Editor's Desk

By Michael Hughes

Earn their belief

Within the last month, many newly minted industrial and systems engineers crossed a stage, flipped their tassel from right to left and entered the new world of working for a living.

Those with jobs are preparing for their first days in their new career. Those without are still hunting for opportunities. All want to make a good impression on potential bosses, employers and team members.

Perhaps Bob Gold and D. Scott Sink can help. While many may deride marketing and branding as tools to persuade the gullible to purchase what they don't want or need, Gold and Sink posit that brand, believability and style are just as important to career development as technical know-how.

As they write in this month's cover story, successfully implementing any improvement initiative requires more than a great solution. You have to get other stakeholders to buy in. If you can't, your projects – and perhaps, eventually, your career – will wither on the vine.

The pair cover a lot of ground, from William T. Morris' three-ball problem of IE project implementation to using the Johari window to uncover your branding blind spots to 10 things that require little talent but can become the bedrock of your brand to a seven-part list that goes beyond Stephen Covey's celebrated seven habits of highly effective people.

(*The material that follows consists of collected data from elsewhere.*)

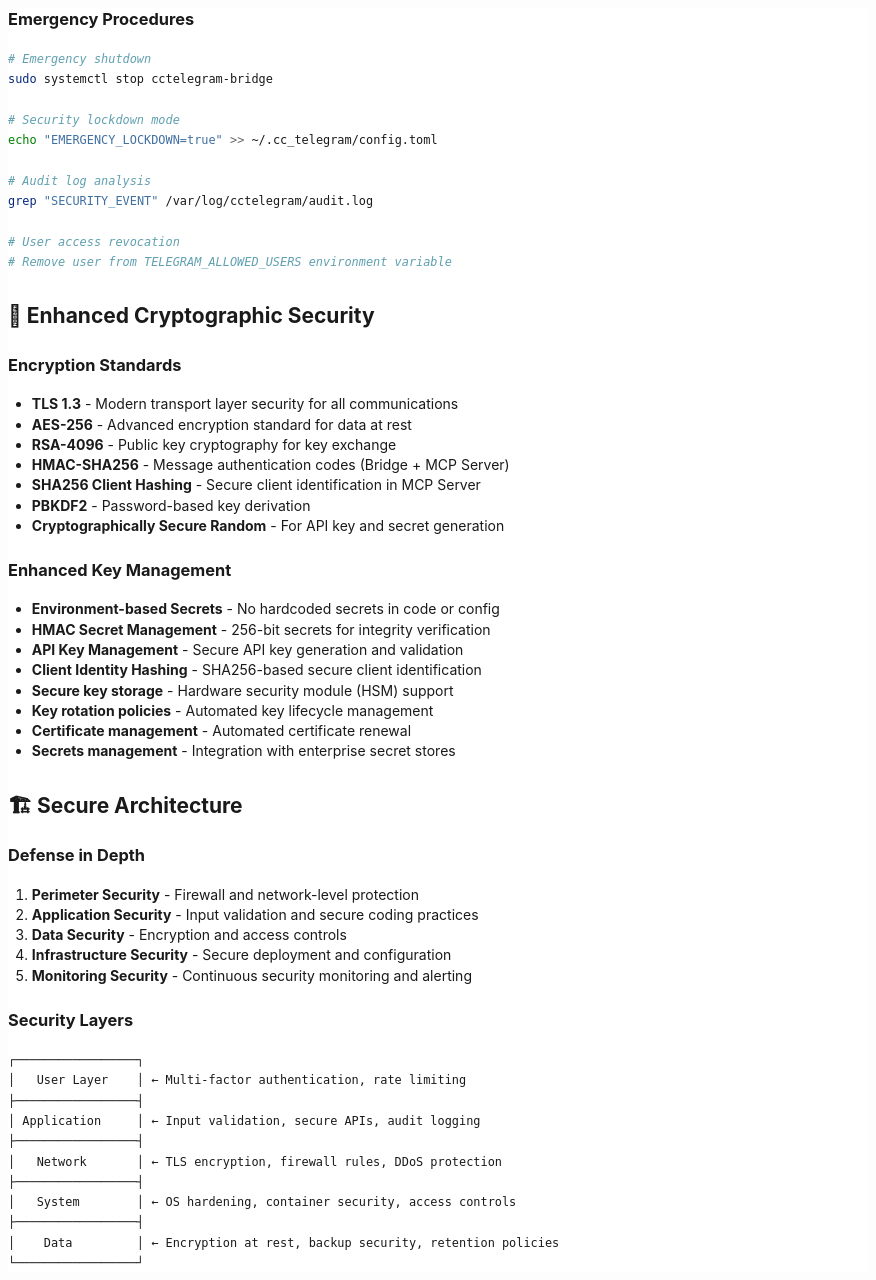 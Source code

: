 ### Emergency Procedures
```bash
# Emergency shutdown
sudo systemctl stop cctelegram-bridge

# Security lockdown mode
echo "EMERGENCY_LOCKDOWN=true" >> ~/.cc_telegram/config.toml

# Audit log analysis
grep "SECURITY_EVENT" /var/log/cctelegram/audit.log

# User access revocation
# Remove user from TELEGRAM_ALLOWED_USERS environment variable
```

## 🔐 Enhanced Cryptographic Security

### **Encryption Standards**
- **TLS 1.3** - Modern transport layer security for all communications
- **AES-256** - Advanced encryption standard for data at rest
- **RSA-4096** - Public key cryptography for key exchange
- **HMAC-SHA256** - Message authentication codes (Bridge + MCP Server)
- **SHA256 Client Hashing** - Secure client identification in MCP Server
- **PBKDF2** - Password-based key derivation
- **Cryptographically Secure Random** - For API key and secret generation

### **Enhanced Key Management**
- **Environment-based Secrets** - No hardcoded secrets in code or config
- **HMAC Secret Management** - 256-bit secrets for integrity verification
- **API Key Management** - Secure API key generation and validation
- **Client Identity Hashing** - SHA256-based secure client identification
- **Secure key storage** - Hardware security module (HSM) support
- **Key rotation policies** - Automated key lifecycle management
- **Certificate management** - Automated certificate renewal
- **Secrets management** - Integration with enterprise secret stores

## 🏗️ Secure Architecture

### Defense in Depth
1. **Perimeter Security** - Firewall and network-level protection
2. **Application Security** - Input validation and secure coding practices
3. **Data Security** - Encryption and access controls
4. **Infrastructure Security** - Secure deployment and configuration
5. **Monitoring Security** - Continuous security monitoring and alerting

### Security Layers
```
┌─────────────────┐
│   User Layer    │ ← Multi-factor authentication, rate limiting
├─────────────────┤
│ Application     │ ← Input validation, secure APIs, audit logging
├─────────────────┤
│   Network       │ ← TLS encryption, firewall rules, DDoS protection
├─────────────────┤
│   System        │ ← OS hardening, container security, access controls
├─────────────────┤
│    Data         │ ← Encryption at rest, backup security, retention policies
└─────────────────┘
```
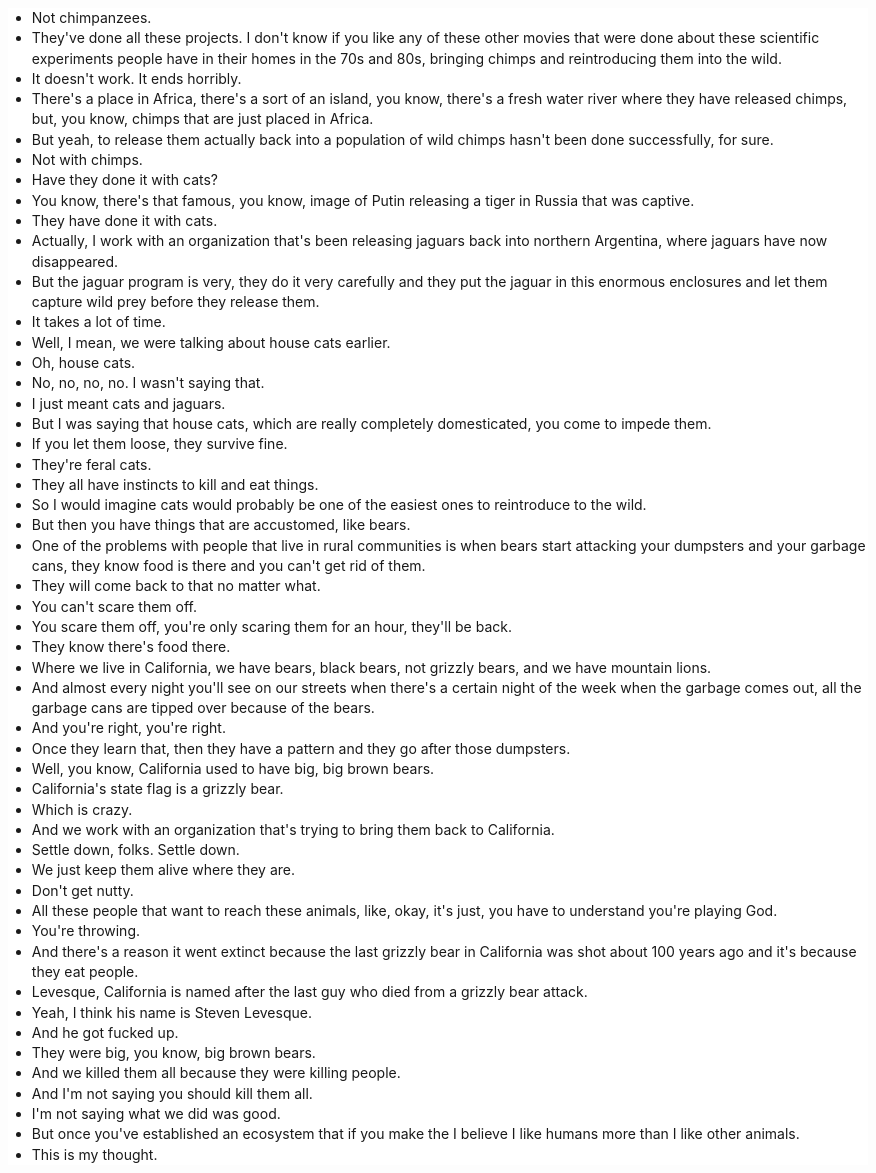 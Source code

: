 *  Not chimpanzees.
*  They've done all these projects. I don't know if you like any of these other movies that were done about these scientific experiments people have in their homes in the 70s and 80s, bringing chimps and reintroducing them into the wild.
*  It doesn't work. It ends horribly.
*  There's a place in Africa, there's a sort of an island, you know, there's a fresh water river where they have released chimps, but, you know, chimps that are just placed in Africa.
*  But yeah, to release them actually back into a population of wild chimps hasn't been done successfully, for sure.
*  Not with chimps.
*  Have they done it with cats?
*  You know, there's that famous, you know, image of Putin releasing a tiger in Russia that was captive.
*  They have done it with cats.
*  Actually, I work with an organization that's been releasing jaguars back into northern Argentina, where jaguars have now disappeared.
*  But the jaguar program is very, they do it very carefully and they put the jaguar in this enormous enclosures and let them capture wild prey before they release them.
*  It takes a lot of time.
*  Well, I mean, we were talking about house cats earlier.
*  Oh, house cats.
*  No, no, no, no. I wasn't saying that.
*  I just meant cats and jaguars.
*  But I was saying that house cats, which are really completely domesticated, you come to impede them.
*  If you let them loose, they survive fine.
*  They're feral cats.
*  They all have instincts to kill and eat things.
*  So I would imagine cats would probably be one of the easiest ones to reintroduce to the wild.
*  But then you have things that are accustomed, like bears.
*  One of the problems with people that live in rural communities is when bears start attacking your dumpsters and your garbage cans, they know food is there and you can't get rid of them.
*  They will come back to that no matter what.
*  You can't scare them off.
*  You scare them off, you're only scaring them for an hour, they'll be back.
*  They know there's food there.
*  Where we live in California, we have bears, black bears, not grizzly bears, and we have mountain lions.
*  And almost every night you'll see on our streets when there's a certain night of the week when the garbage comes out, all the garbage cans are tipped over because of the bears.
*  And you're right, you're right.
*  Once they learn that, then they have a pattern and they go after those dumpsters.
*  Well, you know, California used to have big, big brown bears.
*  California's state flag is a grizzly bear.
*  Which is crazy.
*  And we work with an organization that's trying to bring them back to California.
*  Settle down, folks. Settle down.
*  We just keep them alive where they are.
*  Don't get nutty.
*  All these people that want to reach these animals, like, okay, it's just, you have to understand you're playing God.
*  You're throwing.
*  And there's a reason it went extinct because the last grizzly bear in California was shot about 100 years ago and it's because they eat people.
*  Levesque, California is named after the last guy who died from a grizzly bear attack.
*  Yeah, I think his name is Steven Levesque.
*  And he got fucked up.
*  They were big, you know, big brown bears.
*  And we killed them all because they were killing people.
*  And I'm not saying you should kill them all.
*  I'm not saying what we did was good.
*  But once you've established an ecosystem that if you make the I believe I like humans more than I like other animals.
*  This is my thought. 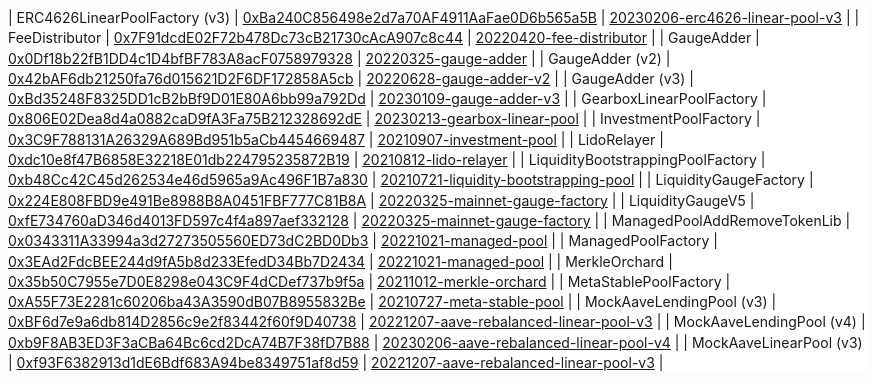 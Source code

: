 | ERC4626LinearPoolFactory (v3)     | [0xBa240C856498e2d7a70AF4911AaFae0D6b565a5B](https://goerli.etherscan.io//address/0xBa240C856498e2d7a70AF4911AaFae0D6b565a5B#code) | [20230206-erc4626-linear-pool-v3](https://github.com/balancer/balancer-deployments/blob/master/tasks/20230206-erc4626-linear-pool-v3)                 |
| FeeDistributor                    | [0x7F91dcdE02F72b478Dc73cB21730cAcA907c8c44](https://goerli.etherscan.io//address/0x7F91dcdE02F72b478Dc73cB21730cAcA907c8c44#code) | [20220420-fee-distributor](https://github.com/balancer/balancer-deployments/blob/master/tasks/20220420-fee-distributor)                               |
| GaugeAdder                        | [0x0Df18b22fB1DD4c1D4bfBF783A8acF0758979328](https://goerli.etherscan.io//address/0x0Df18b22fB1DD4c1D4bfBF783A8acF0758979328#code) | [20220325-gauge-adder](https://github.com/balancer/balancer-deployments/blob/master/tasks/20220325-gauge-adder)                                       |
| GaugeAdder (v2)                   | [0x42bAF6db21250fa76d015621D2F6DF172858A5cb](https://goerli.etherscan.io//address/0x42bAF6db21250fa76d015621D2F6DF172858A5cb#code) | [20220628-gauge-adder-v2](https://github.com/balancer/balancer-deployments/blob/master/tasks/20220628-gauge-adder-v2)                                 |
| GaugeAdder (v3)                   | [0xBd35248F8325DD1cB2bBf9D01E80A6bb99a792Dd](https://goerli.etherscan.io//address/0xBd35248F8325DD1cB2bBf9D01E80A6bb99a792Dd#code) | [20230109-gauge-adder-v3](https://github.com/balancer/balancer-deployments/blob/master/tasks/20230109-gauge-adder-v3)                                 |
| GearboxLinearPoolFactory          | [0x806E02Dea8d4a0882caD9fA3Fa75B212328692dE](https://goerli.etherscan.io//address/0x806E02Dea8d4a0882caD9fA3Fa75B212328692dE#code) | [20230213-gearbox-linear-pool](https://github.com/balancer/balancer-deployments/blob/master/tasks/20230213-gearbox-linear-pool)                       |
| InvestmentPoolFactory             | [0x3C9F788131A26329A689Bd951b5aCb4454669487](https://goerli.etherscan.io//address/0x3C9F788131A26329A689Bd951b5aCb4454669487#code) | [20210907-investment-pool](https://github.com/balancer/balancer-deployments/blob/master/tasks/20210907-investment-pool)                               |
| LidoRelayer                       | [0xdc10e8f47B6858E32218E01db224795235872B19](https://goerli.etherscan.io//address/0xdc10e8f47B6858E32218E01db224795235872B19#code) | [20210812-lido-relayer](https://github.com/balancer/balancer-deployments/blob/master/tasks/20210812-lido-relayer)                                     |
| LiquidityBootstrappingPoolFactory | [0xb48Cc42C45d262534e46d5965a9Ac496F1B7a830](https://goerli.etherscan.io//address/0xb48Cc42C45d262534e46d5965a9Ac496F1B7a830#code) | [20210721-liquidity-bootstrapping-pool](https://github.com/balancer/balancer-deployments/blob/master/tasks/20210721-liquidity-bootstrapping-pool)     |
| LiquidityGaugeFactory             | [0x224E808FBD9e491Be8988B8A0451FBF777C81B8A](https://goerli.etherscan.io//address/0x224E808FBD9e491Be8988B8A0451FBF777C81B8A#code) | [20220325-mainnet-gauge-factory](https://github.com/balancer/balancer-deployments/blob/master/tasks/20220325-mainnet-gauge-factory)                   |
| LiquidityGaugeV5                  | [0xfE734760aD346d4013FD597c4f4a897aef332128](https://goerli.etherscan.io//address/0xfE734760aD346d4013FD597c4f4a897aef332128#code) | [20220325-mainnet-gauge-factory](https://github.com/balancer/balancer-deployments/blob/master/tasks/20220325-mainnet-gauge-factory)                   |
| ManagedPoolAddRemoveTokenLib      | [0x0343311A33994a3d27273505560ED73dC2BD0Db3](https://goerli.etherscan.io//address/0x0343311A33994a3d27273505560ED73dC2BD0Db3#code) | [20221021-managed-pool](https://github.com/balancer/balancer-deployments/blob/master/tasks/20221021-managed-pool)                                     |
| ManagedPoolFactory                | [0x3EAd2FdcBEE244d9fA5b8d233EfedD34Bb7D2434](https://goerli.etherscan.io//address/0x3EAd2FdcBEE244d9fA5b8d233EfedD34Bb7D2434#code) | [20221021-managed-pool](https://github.com/balancer/balancer-deployments/blob/master/tasks/20221021-managed-pool)                                     |
| MerkleOrchard                     | [0x35b50C7955e7D0E8298e043C9F4dCDef737b9f5a](https://goerli.etherscan.io//address/0x35b50C7955e7D0E8298e043C9F4dCDef737b9f5a#code) | [20211012-merkle-orchard](https://github.com/balancer/balancer-deployments/blob/master/tasks/20211012-merkle-orchard)                                 |
| MetaStablePoolFactory             | [0xA55F73E2281c60206ba43A3590dB07B8955832Be](https://goerli.etherscan.io//address/0xA55F73E2281c60206ba43A3590dB07B8955832Be#code) | [20210727-meta-stable-pool](https://github.com/balancer/balancer-deployments/blob/master/tasks/20210727-meta-stable-pool)                             |
| MockAaveLendingPool (v3)          | [0xBF6d7e9a6db814D2856c9e2f83442f60f9D40738](https://goerli.etherscan.io//address/0xBF6d7e9a6db814D2856c9e2f83442f60f9D40738#code) | [20221207-aave-rebalanced-linear-pool-v3](https://github.com/balancer/balancer-deployments/blob/master/tasks/20221207-aave-rebalanced-linear-pool-v3) |
| MockAaveLendingPool (v4)          | [0xb9F8AB3ED3F3aCBa64Bc6cd2DcA74B7F38fD7B88](https://goerli.etherscan.io//address/0xb9F8AB3ED3F3aCBa64Bc6cd2DcA74B7F38fD7B88#code) | [20230206-aave-rebalanced-linear-pool-v4](https://github.com/balancer/balancer-deployments/blob/master/tasks/20230206-aave-rebalanced-linear-pool-v4) |
| MockAaveLinearPool (v3)           | [0xf93F6382913d1dE6Bdf683A94be8349751af8d59](https://goerli.etherscan.io//address/0xf93F6382913d1dE6Bdf683A94be8349751af8d59#code) | [20221207-aave-rebalanced-linear-pool-v3](https://github.com/balancer/balancer-deployments/blob/master/tasks/20221207-aave-rebalanced-linear-pool-v3) |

The advice from Gold and Sink holds true for those in the middle or late stages of their career as well. The goal is to build credibility. To do that, it helps to understand the voice of the stakeholders, whether they are team members or C-suite executives, and how they fit into the improvement game. All of those people need to know that they can count on you and your team to deliver results and meet certain service levels. Getting them on board will allow you, your enterprise and your stakeholders to win.

So peruse "Hone Your Brand, Believability and Style." Perhaps an injection of the art and science of persuasion can jump-start your career.